For more than a decade, the social cost of carbon has been used to quantify the economic consequences of carbon emissions.

The health impacts of wildfire smoke should be integrated into the models used to calculate the social cost of carbon.
Calculated using models that draw on climate science, agriculture, demographics, public health, and other fields, the figure approximates the societal cost associated with emitting one additional ton of carbon dioxide. It is commonly used by federal agencies when debating the potential impact of rules or legislation on carbon emissions.
However, the underlying models used to calculate the social cost of carbon do not account for the global health impacts of air pollution. A newly published Nature Climate Change review seeks to remedy that. Led by Energy and Resources Group (ERG) researchers Cora Kingdon and David Anthoff, the analysis found sufficient evidence to justify including select pathways through which climate change will affect the quality of the air we breathe—which has knock-on effects on human health—when calculating the social cost of carbon.
“This publication lays the groundwork for future work that will incorporate air quality impacts into future estimates,” said Anthoff, an associate professor and the study’s senior author. “Current estimates of the social cost of carbon are too low and thus underestimate the benefits of stringent climate policy.”
Decades of public health, economic, and climate research demonstrate how climate change, health, and air pollution intersect. Climate-fueled megafires are now larger and more destructive, and their smoke often drifts across countries and continents into the lungs of people nowhere near the burn areas. Longer, hotter summers also supercharge the chemical processes that produce surface-level ozone (an airborne irritant linked to asthma attacks, reduced lung function, and premature death) in the cities least equipped to absorb them.

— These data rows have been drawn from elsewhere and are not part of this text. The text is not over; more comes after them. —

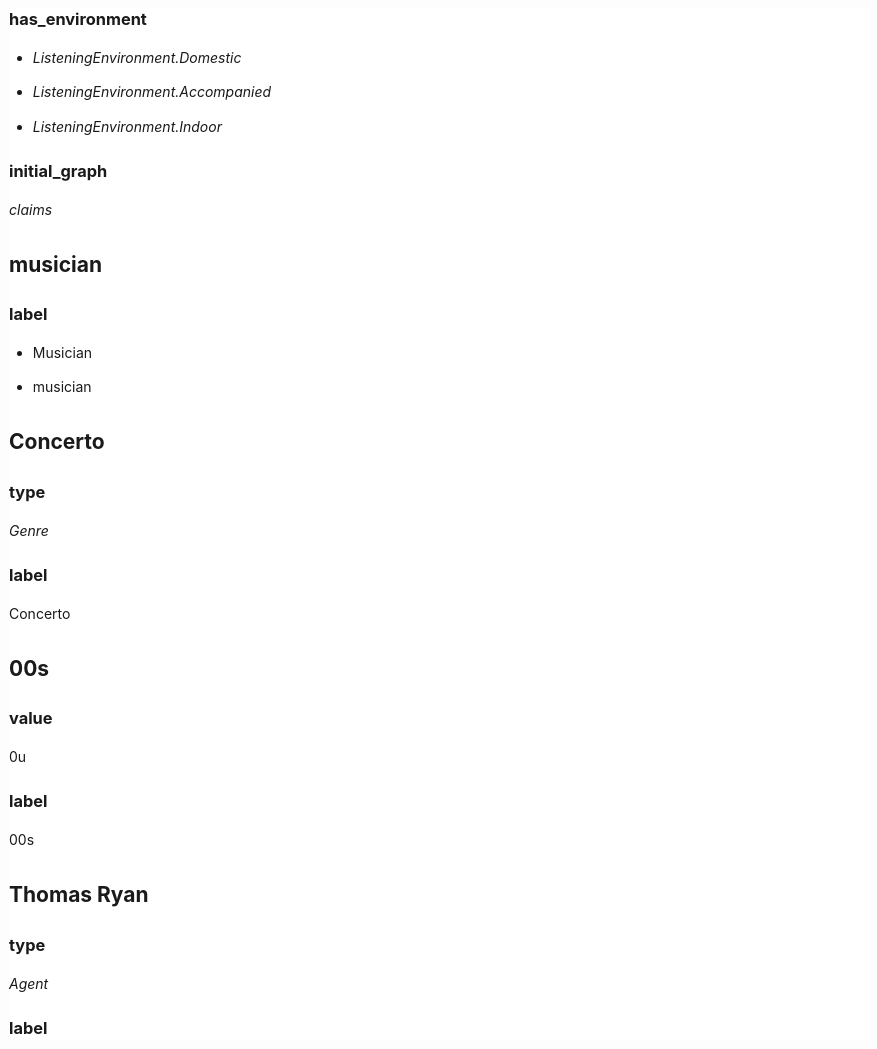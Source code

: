 ### has_environment

 - *ListeningEnvironment.Domestic*

 - *ListeningEnvironment.Accompanied*

 - *ListeningEnvironment.Indoor*

### initial_graph


*claims*

## musician

### label

 - Musician

 - musician

## Concerto

### type


*Genre*

### label


Concerto

## 00s

### value


0u

### label


00s

## Thomas Ryan

### type


*Agent*

### label
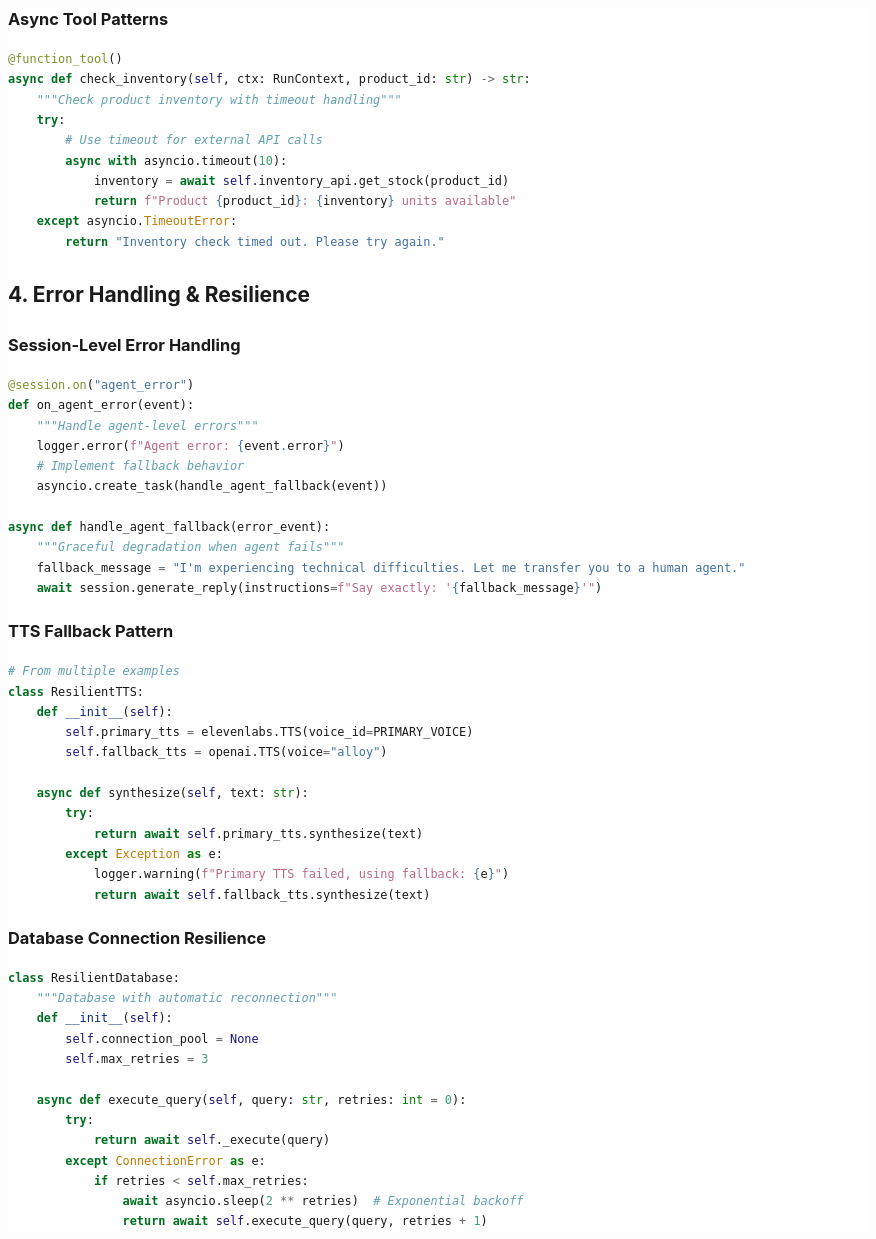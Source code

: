 ### Async Tool Patterns
```python
@function_tool()
async def check_inventory(self, ctx: RunContext, product_id: str) -> str:
    """Check product inventory with timeout handling"""
    try:
        # Use timeout for external API calls
        async with asyncio.timeout(10):
            inventory = await self.inventory_api.get_stock(product_id)
            return f"Product {product_id}: {inventory} units available"
    except asyncio.TimeoutError:
        return "Inventory check timed out. Please try again."
```

## 4. Error Handling & Resilience

### Session-Level Error Handling
```python
@session.on("agent_error")
def on_agent_error(event):
    """Handle agent-level errors"""
    logger.error(f"Agent error: {event.error}")
    # Implement fallback behavior
    asyncio.create_task(handle_agent_fallback(event))

async def handle_agent_fallback(error_event):
    """Graceful degradation when agent fails"""
    fallback_message = "I'm experiencing technical difficulties. Let me transfer you to a human agent."
    await session.generate_reply(instructions=f"Say exactly: '{fallback_message}'")
```

### TTS Fallback Pattern
```python
# From multiple examples
class ResilientTTS:
    def __init__(self):
        self.primary_tts = elevenlabs.TTS(voice_id=PRIMARY_VOICE)
        self.fallback_tts = openai.TTS(voice="alloy")
    
    async def synthesize(self, text: str):
        try:
            return await self.primary_tts.synthesize(text)
        except Exception as e:
            logger.warning(f"Primary TTS failed, using fallback: {e}")
            return await self.fallback_tts.synthesize(text)
```

### Database Connection Resilience
```python
class ResilientDatabase:
    """Database with automatic reconnection"""
    def __init__(self):
        self.connection_pool = None
        self.max_retries = 3
    
    async def execute_query(self, query: str, retries: int = 0):
        try:
            return await self._execute(query)
        except ConnectionError as e:
            if retries < self.max_retries:
                await asyncio.sleep(2 ** retries)  # Exponential backoff
                return await self.execute_query(query, retries + 1)
```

Co-author Kevin Cromar, who directs the Health, Environment, and Policy program at New York University’s Marron Institute of Urban Management, has long argued that disciplinary silos are part of the problem. “Health researchers and economists have worked in isolation for far too long, and this is the root cause of the incomplete estimates of the health impacts of climate change in [existing] models,” he said in 2022. “The solution is for economists and health researchers to better work together so we can improve the health portion of the social cost of greenhouse gases.”
In 2023, Cromar received a $2.3 million grant from Wellcome, a London-based global charity, to support further research on incorporating air-quality impacts into climate models. For this review, the authors—who include researchers from NYU, George Washington University and Resources for the Future—evaluated nine pathways using two criteria: whether existing studies capture the relationship between climate change and the health impact of specific air-quality pathways, and whether these changes are driven by the increases in the global concentration of carbon dioxide.
“Climate change is expected to worsen human exposure to air pollution in several ways, for example, through exposure to wildfire smoke, dust storms, or aeroallergens, and via the formation of ground-level ozone,” explained Kingdon, a PhD student in ERG and lead author of the study. “These pathways will have adverse impacts on human health around the world.”
Kingdon noted that sufficient evidence exists to reasonably integrate exposure to wildfire smoke and surface-level ozone concentrations into the underlying models used to calculate the social cost of carbon. Further research may support the inclusion of climate-linked changes in dust storm frequency and intensity, as well as increases in allergen concentrations, such as pollen and mold. For now, the authors determined that those studies are too narrow (or localized) in scope.